RECORDS SHOWN:

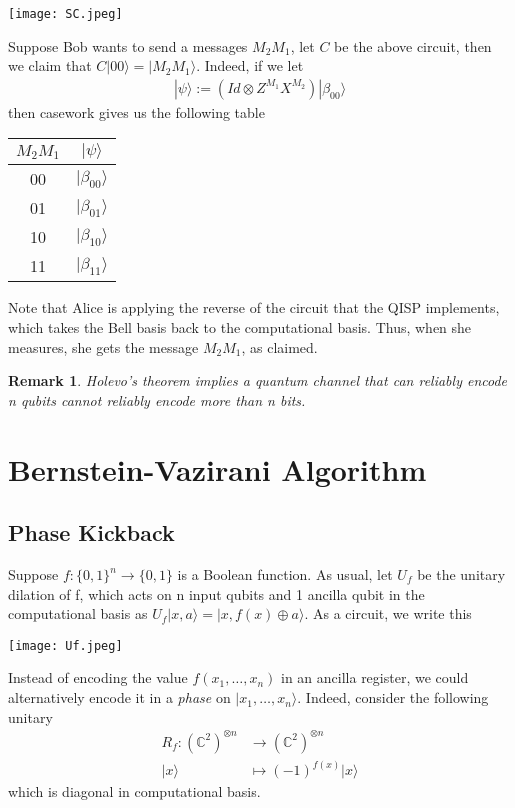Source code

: \documentclass{article}
\newtheorem*{remark}{Remark}
\newcommand{\ket}[1]{|#1\rangle}
\newcommand{\bbC}{\mathbb{C}}
\begin{document}
\begin{center}
    \texttt{[image: SC.jpeg]}
\end{center}

Suppose Bob wants to send a messages $M_2 M_1$, let $C$ be the above circuit, then we claim that $C\ket{00}=\ket{M_2 M_1}$. Indeed, if we let
\begin{align*}
\ket{\psi} :=  (Id \otimes Z^{M_1}X^{M_2})\ket{\beta_{00}}
\end{align*}
then casework gives us the following table
\begin{center}
\begin{tabular}{|c | c|} 
 \hline
 $M_2 M_1$ & $\ket{\psi}$ \\
 \hline
 00 & $\ket{\beta_{00}}$  \\ 
 \hline
 01 & $\ket{\beta_{01}}$  \\
 \hline
 10 & $\ket{\beta_{10}}$ \\
 \hline
 11 & $\ket{\beta_{11}}$ \\
 \hline
\end{tabular}
\end{center}
Note that Alice is applying the reverse of the circuit that the QISP implements, which takes the Bell basis back to the computational basis.  Thus, when she measures, she gets the message $M_2M_1$, as claimed.

\begin{remark}
    Holevo's theorem implies a quantum channel that can reliably encode n qubits cannot reliably encode more than n bits.
\end{remark}
\section{Bernstein-Vazirani Algorithm}

\subsection{Phase Kickback}
Suppose $f: \{0,1\}^n \longrightarrow \{0,1\}$ is a Boolean function. As usual, let $U_f$ be the unitary dilation of f, which acts on n input qubits and 1 ancilla qubit in the computational basis as $U_f \ket{x,a}=\ket{x,f(x)\oplus a}$.  As a circuit, we write this

\begin{center}
    \texttt{[image: Uf.jpeg]}
\end{center}

Instead of encoding the value $f(x_1,\dots,x_n)$ in an ancilla register, we could alternatively encode it in a \emph{phase} on $\ket{x_1,\dots,x_n}$.  
Indeed, consider the following unitary
\begin{align*}
    R_f: (\bbC^2)^{\otimes n} &\longrightarrow (\bbC^2)^{\otimes n}\\
    \ket{x} &\longmapsto (-1)^{f(x)} \ket{x}
\end{align*}
which is diagonal in computational basis.
\end{document}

TASK STATEMENT: From the listing above, pick out every line containing "remark".

WRITTEN ANSWER:
\newtheorem*{remark}{Remark}
\begin{remark}
\end{remark}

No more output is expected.